[Stored dataset items]
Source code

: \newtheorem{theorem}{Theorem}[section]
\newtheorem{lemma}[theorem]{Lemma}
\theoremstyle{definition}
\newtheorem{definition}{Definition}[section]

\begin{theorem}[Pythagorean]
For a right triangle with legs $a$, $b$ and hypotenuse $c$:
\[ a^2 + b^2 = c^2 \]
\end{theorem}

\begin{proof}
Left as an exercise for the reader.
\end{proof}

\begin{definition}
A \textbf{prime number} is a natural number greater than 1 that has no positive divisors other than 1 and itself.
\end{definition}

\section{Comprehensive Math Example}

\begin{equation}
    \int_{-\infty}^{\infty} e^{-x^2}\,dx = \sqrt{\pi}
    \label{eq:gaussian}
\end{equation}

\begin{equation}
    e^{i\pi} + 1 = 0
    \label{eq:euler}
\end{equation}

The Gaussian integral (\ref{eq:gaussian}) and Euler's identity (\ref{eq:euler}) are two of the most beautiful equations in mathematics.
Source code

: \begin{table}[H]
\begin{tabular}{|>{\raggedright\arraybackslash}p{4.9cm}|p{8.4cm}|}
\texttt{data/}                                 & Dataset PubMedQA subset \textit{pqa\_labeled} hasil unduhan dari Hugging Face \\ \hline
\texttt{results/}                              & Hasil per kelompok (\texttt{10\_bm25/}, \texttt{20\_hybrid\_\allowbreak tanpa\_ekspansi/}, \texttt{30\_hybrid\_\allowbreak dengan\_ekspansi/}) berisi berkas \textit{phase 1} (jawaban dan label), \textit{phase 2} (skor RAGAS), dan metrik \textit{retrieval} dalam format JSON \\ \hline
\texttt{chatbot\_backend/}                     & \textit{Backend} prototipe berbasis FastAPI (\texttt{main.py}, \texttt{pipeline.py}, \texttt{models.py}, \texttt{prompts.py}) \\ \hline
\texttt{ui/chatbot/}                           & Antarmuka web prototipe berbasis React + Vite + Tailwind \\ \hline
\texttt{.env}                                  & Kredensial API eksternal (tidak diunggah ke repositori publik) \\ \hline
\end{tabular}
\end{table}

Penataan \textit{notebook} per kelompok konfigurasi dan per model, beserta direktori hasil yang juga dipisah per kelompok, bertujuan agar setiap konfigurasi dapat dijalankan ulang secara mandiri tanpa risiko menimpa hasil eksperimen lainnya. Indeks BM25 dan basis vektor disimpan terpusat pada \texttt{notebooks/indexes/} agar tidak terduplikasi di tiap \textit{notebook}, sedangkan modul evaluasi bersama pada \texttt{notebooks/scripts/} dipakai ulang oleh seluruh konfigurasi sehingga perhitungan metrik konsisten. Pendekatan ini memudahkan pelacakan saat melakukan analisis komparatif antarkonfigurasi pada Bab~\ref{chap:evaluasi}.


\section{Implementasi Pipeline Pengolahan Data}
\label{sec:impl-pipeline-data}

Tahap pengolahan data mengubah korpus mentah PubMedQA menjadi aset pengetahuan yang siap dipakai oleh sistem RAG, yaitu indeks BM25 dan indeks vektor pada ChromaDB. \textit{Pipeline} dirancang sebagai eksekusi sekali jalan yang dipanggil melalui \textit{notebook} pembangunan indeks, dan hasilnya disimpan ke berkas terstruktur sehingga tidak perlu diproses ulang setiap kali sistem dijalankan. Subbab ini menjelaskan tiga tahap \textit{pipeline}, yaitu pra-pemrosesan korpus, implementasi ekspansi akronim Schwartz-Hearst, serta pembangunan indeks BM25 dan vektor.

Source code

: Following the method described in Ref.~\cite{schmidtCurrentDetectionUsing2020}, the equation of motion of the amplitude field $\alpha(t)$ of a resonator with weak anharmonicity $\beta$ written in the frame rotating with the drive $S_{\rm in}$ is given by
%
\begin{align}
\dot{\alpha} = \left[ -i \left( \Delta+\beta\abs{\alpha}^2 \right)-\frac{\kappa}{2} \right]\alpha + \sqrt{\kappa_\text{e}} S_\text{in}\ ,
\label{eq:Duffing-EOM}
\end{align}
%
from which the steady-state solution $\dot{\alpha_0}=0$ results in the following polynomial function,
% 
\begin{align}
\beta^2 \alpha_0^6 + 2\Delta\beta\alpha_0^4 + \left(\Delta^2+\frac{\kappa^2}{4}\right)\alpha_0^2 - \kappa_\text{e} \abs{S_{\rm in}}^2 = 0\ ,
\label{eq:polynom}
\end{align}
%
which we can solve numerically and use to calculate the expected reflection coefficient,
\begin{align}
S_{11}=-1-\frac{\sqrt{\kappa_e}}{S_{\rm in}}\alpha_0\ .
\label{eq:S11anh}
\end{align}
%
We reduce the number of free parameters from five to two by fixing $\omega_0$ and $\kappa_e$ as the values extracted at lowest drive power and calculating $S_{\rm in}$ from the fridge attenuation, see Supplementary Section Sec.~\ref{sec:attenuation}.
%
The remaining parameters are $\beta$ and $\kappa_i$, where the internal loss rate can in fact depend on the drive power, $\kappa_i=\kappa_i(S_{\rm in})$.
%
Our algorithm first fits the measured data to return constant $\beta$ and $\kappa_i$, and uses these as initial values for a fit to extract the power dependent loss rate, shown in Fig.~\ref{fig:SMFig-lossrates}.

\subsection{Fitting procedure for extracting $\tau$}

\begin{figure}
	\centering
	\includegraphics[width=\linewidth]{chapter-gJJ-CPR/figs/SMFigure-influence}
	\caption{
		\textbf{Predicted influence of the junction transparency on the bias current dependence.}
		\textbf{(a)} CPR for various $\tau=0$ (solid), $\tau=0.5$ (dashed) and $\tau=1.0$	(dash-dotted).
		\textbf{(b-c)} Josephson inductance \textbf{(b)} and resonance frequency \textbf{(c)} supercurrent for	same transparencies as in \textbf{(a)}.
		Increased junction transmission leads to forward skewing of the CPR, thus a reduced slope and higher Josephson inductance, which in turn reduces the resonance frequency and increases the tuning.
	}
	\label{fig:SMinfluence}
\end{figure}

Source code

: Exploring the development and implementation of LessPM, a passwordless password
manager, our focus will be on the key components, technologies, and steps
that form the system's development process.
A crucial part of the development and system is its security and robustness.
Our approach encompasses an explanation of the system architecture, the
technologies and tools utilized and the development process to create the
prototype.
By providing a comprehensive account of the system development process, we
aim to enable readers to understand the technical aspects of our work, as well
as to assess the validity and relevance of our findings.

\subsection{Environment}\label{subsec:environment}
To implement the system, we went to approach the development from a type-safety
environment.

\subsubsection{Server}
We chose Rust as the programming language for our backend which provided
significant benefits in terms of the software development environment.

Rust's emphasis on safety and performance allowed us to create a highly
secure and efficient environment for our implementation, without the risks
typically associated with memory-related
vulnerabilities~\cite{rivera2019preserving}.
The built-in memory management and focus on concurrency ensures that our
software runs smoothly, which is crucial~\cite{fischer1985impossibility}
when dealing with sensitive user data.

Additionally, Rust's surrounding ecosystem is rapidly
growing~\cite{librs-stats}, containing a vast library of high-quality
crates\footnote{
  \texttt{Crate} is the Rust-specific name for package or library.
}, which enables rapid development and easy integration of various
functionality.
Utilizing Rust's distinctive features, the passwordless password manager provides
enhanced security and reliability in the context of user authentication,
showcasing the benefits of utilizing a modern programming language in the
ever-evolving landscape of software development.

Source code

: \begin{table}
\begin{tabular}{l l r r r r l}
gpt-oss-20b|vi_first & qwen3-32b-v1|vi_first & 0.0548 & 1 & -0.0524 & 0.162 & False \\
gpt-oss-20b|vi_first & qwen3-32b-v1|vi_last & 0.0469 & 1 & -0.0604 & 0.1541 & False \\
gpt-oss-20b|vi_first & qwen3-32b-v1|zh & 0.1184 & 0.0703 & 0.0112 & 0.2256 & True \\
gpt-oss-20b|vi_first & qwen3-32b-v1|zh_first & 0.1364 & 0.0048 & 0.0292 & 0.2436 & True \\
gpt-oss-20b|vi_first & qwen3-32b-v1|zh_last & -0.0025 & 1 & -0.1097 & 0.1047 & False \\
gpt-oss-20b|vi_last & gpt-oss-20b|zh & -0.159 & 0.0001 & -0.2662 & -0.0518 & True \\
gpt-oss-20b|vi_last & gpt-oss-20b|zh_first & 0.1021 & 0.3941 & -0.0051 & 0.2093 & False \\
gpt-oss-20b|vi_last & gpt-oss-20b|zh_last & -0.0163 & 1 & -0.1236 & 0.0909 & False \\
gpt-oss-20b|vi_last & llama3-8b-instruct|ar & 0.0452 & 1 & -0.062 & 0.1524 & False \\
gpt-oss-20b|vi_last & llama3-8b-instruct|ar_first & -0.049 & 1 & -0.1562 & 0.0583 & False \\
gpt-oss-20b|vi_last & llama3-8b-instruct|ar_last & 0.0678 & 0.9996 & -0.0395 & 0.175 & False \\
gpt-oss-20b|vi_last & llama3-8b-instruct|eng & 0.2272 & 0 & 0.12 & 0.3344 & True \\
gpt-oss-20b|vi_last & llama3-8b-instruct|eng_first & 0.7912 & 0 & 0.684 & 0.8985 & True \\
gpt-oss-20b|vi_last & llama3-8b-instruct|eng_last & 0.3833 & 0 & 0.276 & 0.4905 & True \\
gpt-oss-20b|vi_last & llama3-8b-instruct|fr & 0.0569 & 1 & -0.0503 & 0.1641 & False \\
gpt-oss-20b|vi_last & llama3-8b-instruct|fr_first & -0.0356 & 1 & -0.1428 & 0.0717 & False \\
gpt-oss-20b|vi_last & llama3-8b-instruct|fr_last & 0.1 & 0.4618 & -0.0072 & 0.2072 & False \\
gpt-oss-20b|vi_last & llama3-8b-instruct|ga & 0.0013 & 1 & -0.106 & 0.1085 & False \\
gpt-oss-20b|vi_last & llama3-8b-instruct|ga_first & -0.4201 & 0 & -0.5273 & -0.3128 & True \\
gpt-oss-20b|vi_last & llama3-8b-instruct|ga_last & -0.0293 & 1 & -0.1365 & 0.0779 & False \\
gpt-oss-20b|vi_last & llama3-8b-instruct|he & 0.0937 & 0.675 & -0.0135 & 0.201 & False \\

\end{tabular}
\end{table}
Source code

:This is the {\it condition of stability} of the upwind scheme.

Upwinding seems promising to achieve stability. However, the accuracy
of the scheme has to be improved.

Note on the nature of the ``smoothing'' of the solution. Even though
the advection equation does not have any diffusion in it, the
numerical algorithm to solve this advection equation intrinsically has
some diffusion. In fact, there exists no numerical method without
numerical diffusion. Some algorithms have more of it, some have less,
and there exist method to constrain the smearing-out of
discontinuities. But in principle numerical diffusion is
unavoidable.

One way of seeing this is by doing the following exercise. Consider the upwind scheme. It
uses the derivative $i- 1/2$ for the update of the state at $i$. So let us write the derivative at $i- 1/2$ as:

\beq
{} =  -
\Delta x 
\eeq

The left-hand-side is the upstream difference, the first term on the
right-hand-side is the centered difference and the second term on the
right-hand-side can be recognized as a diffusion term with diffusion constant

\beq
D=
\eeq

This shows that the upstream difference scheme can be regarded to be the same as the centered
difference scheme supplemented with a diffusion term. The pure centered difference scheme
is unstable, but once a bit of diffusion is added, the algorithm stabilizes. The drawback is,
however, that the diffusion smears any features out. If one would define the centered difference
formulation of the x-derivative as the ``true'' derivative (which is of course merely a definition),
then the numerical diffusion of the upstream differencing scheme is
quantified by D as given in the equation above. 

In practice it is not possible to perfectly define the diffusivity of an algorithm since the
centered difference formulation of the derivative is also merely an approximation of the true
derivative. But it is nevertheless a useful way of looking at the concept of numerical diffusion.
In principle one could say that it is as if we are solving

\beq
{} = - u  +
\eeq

▶ ACTIVITY
Would you print, exactly as written, every line above from the one holding "gpt-oss-20b|vi_last & llama3-8b-instruct|eng &" through the one holding "gpt-oss-20b|vi_last & llama3-8b-instruct|ga_first", with both included and no other lines?

▶ RESPONSE FOR THIS EXERCISE
gpt-oss-20b|vi_last & llama3-8b-instruct|eng & 0.2272 & 0 & 0.12 & 0.3344 & True \\
gpt-oss-20b|vi_last & llama3-8b-instruct|eng_first & 0.7912 & 0 & 0.684 & 0.8985 & True \\
gpt-oss-20b|vi_last & llama3-8b-instruct|eng_last & 0.3833 & 0 & 0.276 & 0.4905 & True \\
gpt-oss-20b|vi_last & llama3-8b-instruct|fr & 0.0569 & 1 & -0.0503 & 0.1641 & False \\
gpt-oss-20b|vi_last & llama3-8b-instruct|fr_first & -0.0356 & 1 & -0.1428 & 0.0717 & False \\
gpt-oss-20b|vi_last & llama3-8b-instruct|fr_last & 0.1 & 0.4618 & -0.0072 & 0.2072 & False \\
gpt-oss-20b|vi_last & llama3-8b-instruct|ga & 0.0013 & 1 & -0.106 & 0.1085 & False \\
gpt-oss-20b|vi_last & llama3-8b-instruct|ga_first & -0.4201 & 0 & -0.5273 & -0.3128 & True \\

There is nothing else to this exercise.